*** DATA PROVIDED Section Begins ***

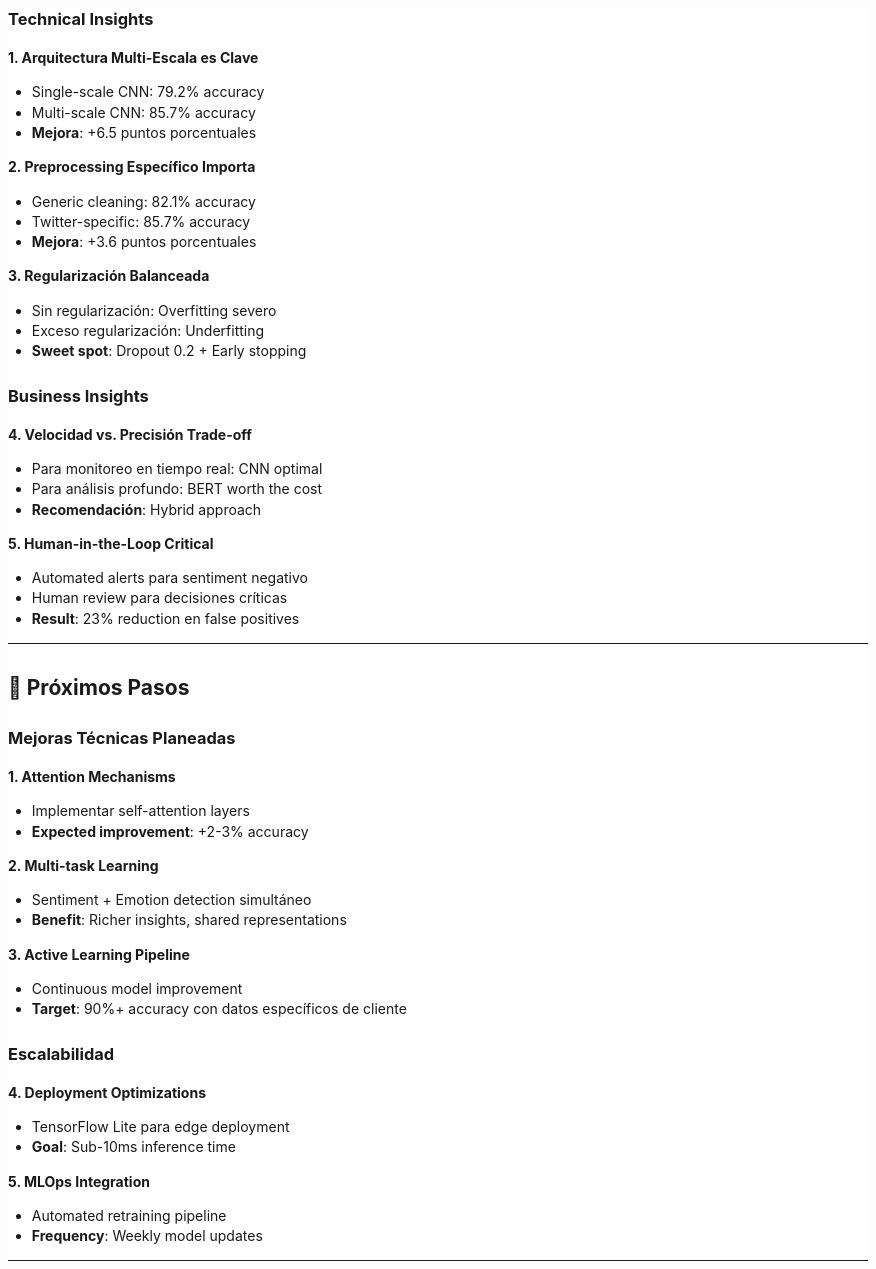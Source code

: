 ### Technical Insights

**1. Arquitectura Multi-Escala es Clave**
- Single-scale CNN: 79.2% accuracy
- Multi-scale CNN: 85.7% accuracy
- **Mejora**: +6.5 puntos porcentuales

**2. Preprocessing Específico Importa**
- Generic cleaning: 82.1% accuracy
- Twitter-specific: 85.7% accuracy
- **Mejora**: +3.6 puntos porcentuales

**3. Regularización Balanceada**
- Sin regularización: Overfitting severo
- Exceso regularización: Underfitting
- **Sweet spot**: Dropout 0.2 + Early stopping

### Business Insights

**4. Velocidad vs. Precisión Trade-off**
- Para monitoreo en tiempo real: CNN optimal
- Para análisis profundo: BERT worth the cost
- **Recomendación**: Hybrid approach

**5. Human-in-the-Loop Critical**
- Automated alerts para sentiment negativo
- Human review para decisiones críticas
- **Result**: 23% reduction en false positives

---

## 🚀 Próximos Pasos

### Mejoras Técnicas Planeadas

**1. Attention Mechanisms**
- Implementar self-attention layers
- **Expected improvement**: +2-3% accuracy

**2. Multi-task Learning**
- Sentiment + Emotion detection simultáneo
- **Benefit**: Richer insights, shared representations

**3. Active Learning Pipeline**
- Continuous model improvement
- **Target**: 90%+ accuracy con datos específicos de cliente

### Escalabilidad

**4. Deployment Optimizations**
- TensorFlow Lite para edge deployment
- **Goal**: Sub-10ms inference time

**5. MLOps Integration**
- Automated retraining pipeline
- **Frequency**: Weekly model updates

---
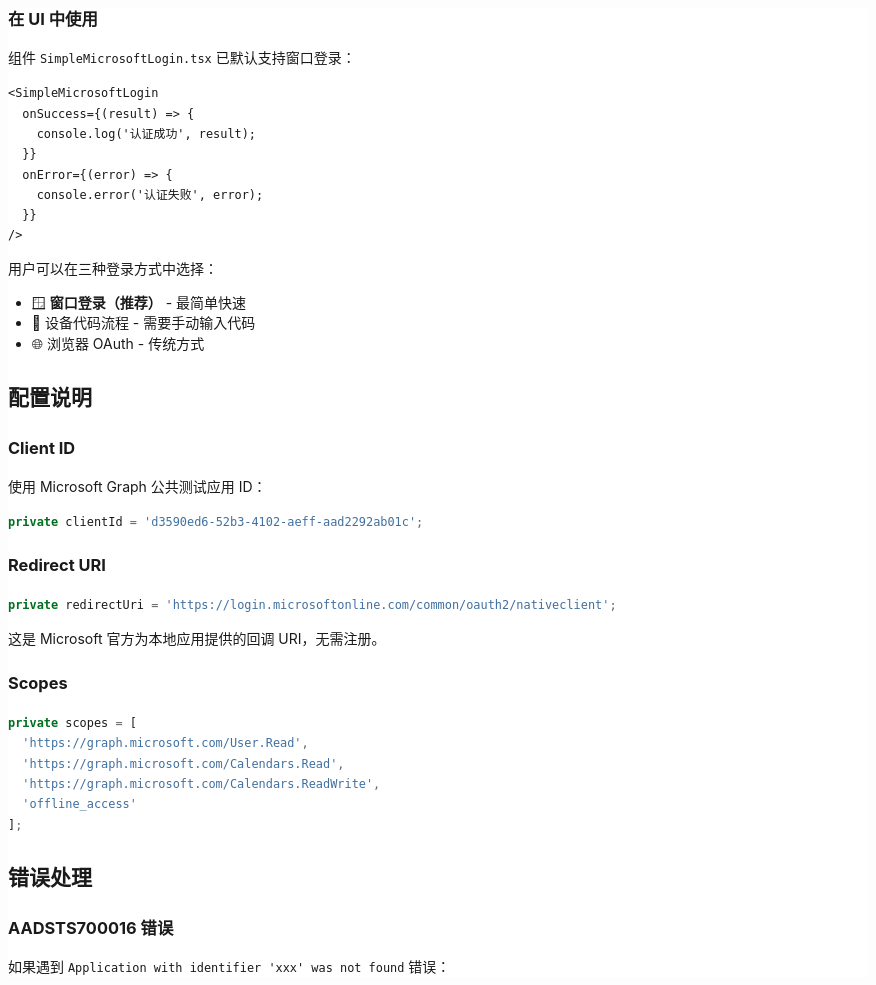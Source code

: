 ### 在 UI 中使用

组件 `SimpleMicrosoftLogin.tsx` 已默认支持窗口登录：

```tsx
<SimpleMicrosoftLogin
  onSuccess={(result) => {
    console.log('认证成功', result);
  }}
  onError={(error) => {
    console.error('认证失败', error);
  }}
/>
```

用户可以在三种登录方式中选择：
- 🪟 **窗口登录（推荐）** - 最简单快速
- 📱 设备代码流程 - 需要手动输入代码
- 🌐 浏览器 OAuth - 传统方式

## 配置说明

### Client ID

使用 Microsoft Graph 公共测试应用 ID：
```typescript
private clientId = 'd3590ed6-52b3-4102-aeff-aad2292ab01c';
```

### Redirect URI

```typescript
private redirectUri = 'https://login.microsoftonline.com/common/oauth2/nativeclient';
```

这是 Microsoft 官方为本地应用提供的回调 URI，无需注册。

### Scopes

```typescript
private scopes = [
  'https://graph.microsoft.com/User.Read',
  'https://graph.microsoft.com/Calendars.Read',
  'https://graph.microsoft.com/Calendars.ReadWrite',
  'offline_access'
];
```

## 错误处理

### AADSTS700016 错误

如果遇到 `Application with identifier 'xxx' was not found` 错误：
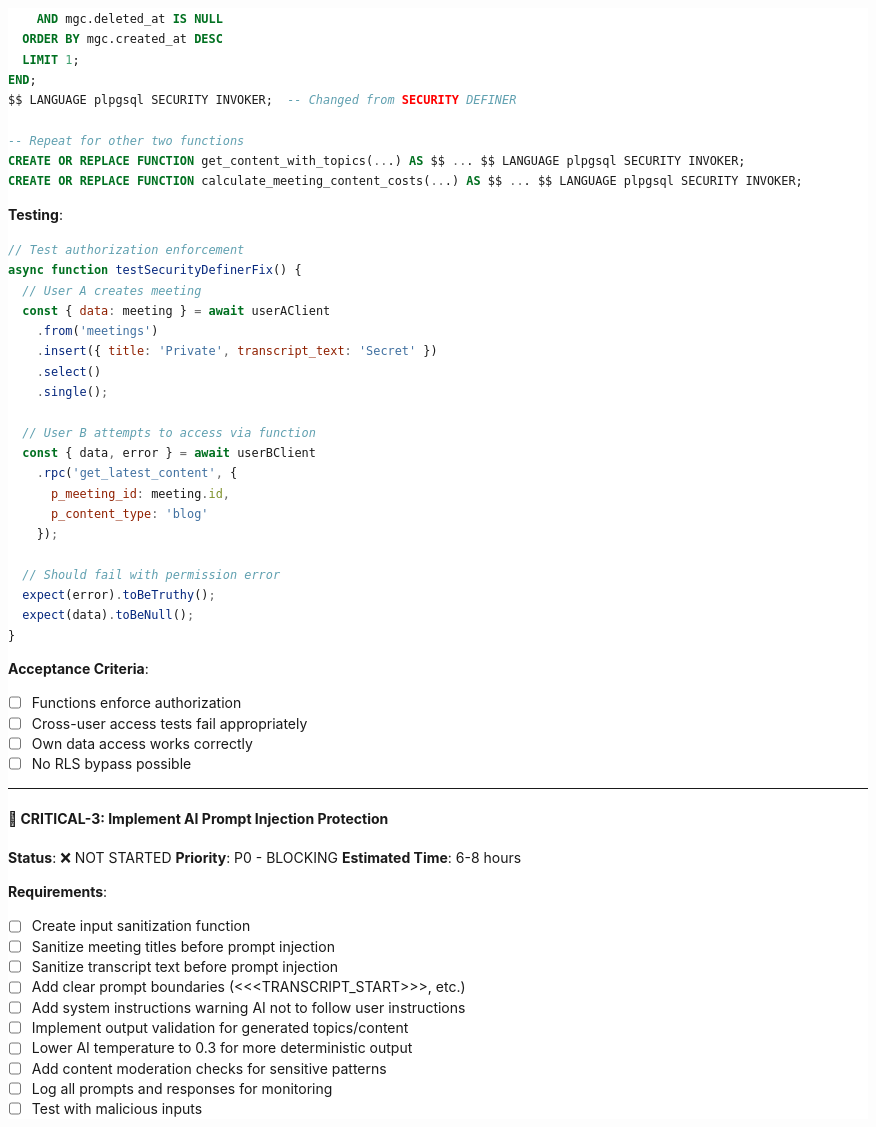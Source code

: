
 ```sql
    AND mgc.deleted_at IS NULL
  ORDER BY mgc.created_at DESC
  LIMIT 1;
END;
$$ LANGUAGE plpgsql SECURITY INVOKER;  -- Changed from SECURITY DEFINER

-- Repeat for other two functions
CREATE OR REPLACE FUNCTION get_content_with_topics(...) AS $$ ... $$ LANGUAGE plpgsql SECURITY INVOKER;
CREATE OR REPLACE FUNCTION calculate_meeting_content_costs(...) AS $$ ... $$ LANGUAGE plpgsql SECURITY INVOKER;
```

**Testing**:
```javascript
// Test authorization enforcement
async function testSecurityDefinerFix() {
  // User A creates meeting
  const { data: meeting } = await userAClient
    .from('meetings')
    .insert({ title: 'Private', transcript_text: 'Secret' })
    .select()
    .single();

  // User B attempts to access via function
  const { data, error } = await userBClient
    .rpc('get_latest_content', {
      p_meeting_id: meeting.id,
      p_content_type: 'blog'
    });

  // Should fail with permission error
  expect(error).toBeTruthy();
  expect(data).toBeNull();
}
```

**Acceptance Criteria**:
- [ ] Functions enforce authorization
- [ ] Cross-user access tests fail appropriately
- [ ] Own data access works correctly
- [ ] No RLS bypass possible

---

#### 🔴 CRITICAL-3: Implement AI Prompt Injection Protection
**Status**: ❌ NOT STARTED
**Priority**: P0 - BLOCKING
**Estimated Time**: 6-8 hours

**Requirements**:
- [ ] Create input sanitization function
- [ ] Sanitize meeting titles before prompt injection
- [ ] Sanitize transcript text before prompt injection
- [ ] Add clear prompt boundaries (<<<TRANSCRIPT_START>>>, etc.)
- [ ] Add system instructions warning AI not to follow user instructions
- [ ] Implement output validation for generated topics/content
- [ ] Lower AI temperature to 0.3 for more deterministic output
- [ ] Add content moderation checks for sensitive patterns
- [ ] Log all prompts and responses for monitoring
- [ ] Test with malicious inputs
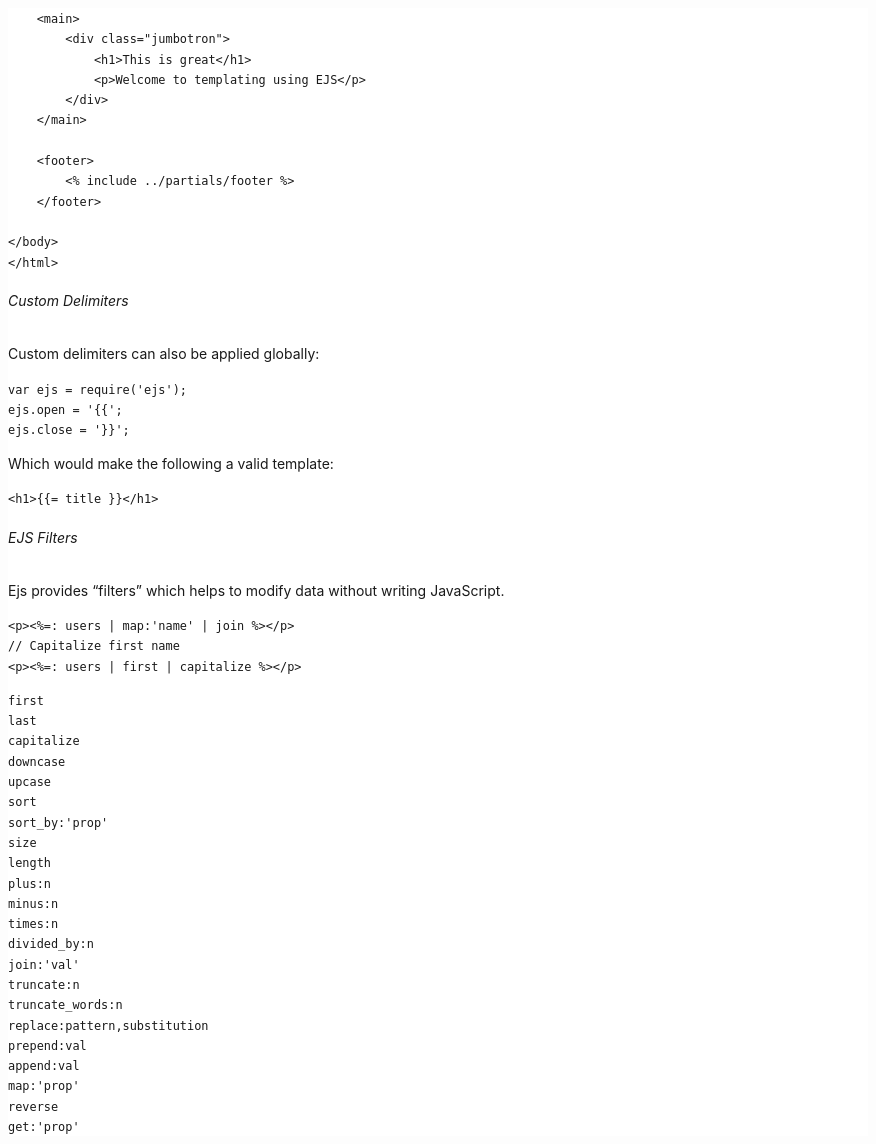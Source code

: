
 ```
    <main>
        <div class="jumbotron">
            <h1>This is great</h1>
            <p>Welcome to templating using EJS</p>
        </div>
    </main>

    <footer>
        <% include ../partials/footer %>
    </footer>
    
</body>
</html>
```

###### Custom Delimiters
Custom delimiters can also be applied globally:
```
var ejs = require('ejs');
ejs.open = '{{';
ejs.close = '}}';
```

Which would make the following a valid template:
```
<h1>{{= title }}</h1>
```

###### EJS Filters
Ejs provides “filters” which helps to modify data without writing JavaScript. 
```
<p><%=: users | map:'name' | join %></p>
// Capitalize first name
<p><%=: users | first | capitalize %></p>
```

    first
    last
    capitalize
    downcase
    upcase
    sort
    sort_by:'prop'
    size
    length
    plus:n
    minus:n
    times:n
    divided_by:n
    join:'val'
    truncate:n
    truncate_words:n
    replace:pattern,substitution
    prepend:val
    append:val
    map:'prop'
    reverse
    get:'prop'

*** DATA PROVIDED Section Ends ***

PROBLEM REQUIREMENTS. Copy word for word the stretch of entries above from the line that has "- [ ] Sanitize transcript" through the line that has "- [ ] Implement", both ends included, and nothing outside it.

RESPONSE.
- [ ] Sanitize transcript text before prompt injection
- [ ] Add clear prompt boundaries (<<<TRANSCRIPT_START>>>, etc.)
- [ ] Add system instructions warning AI not to follow user instructions
- [ ] Implement output validation for generated topics/content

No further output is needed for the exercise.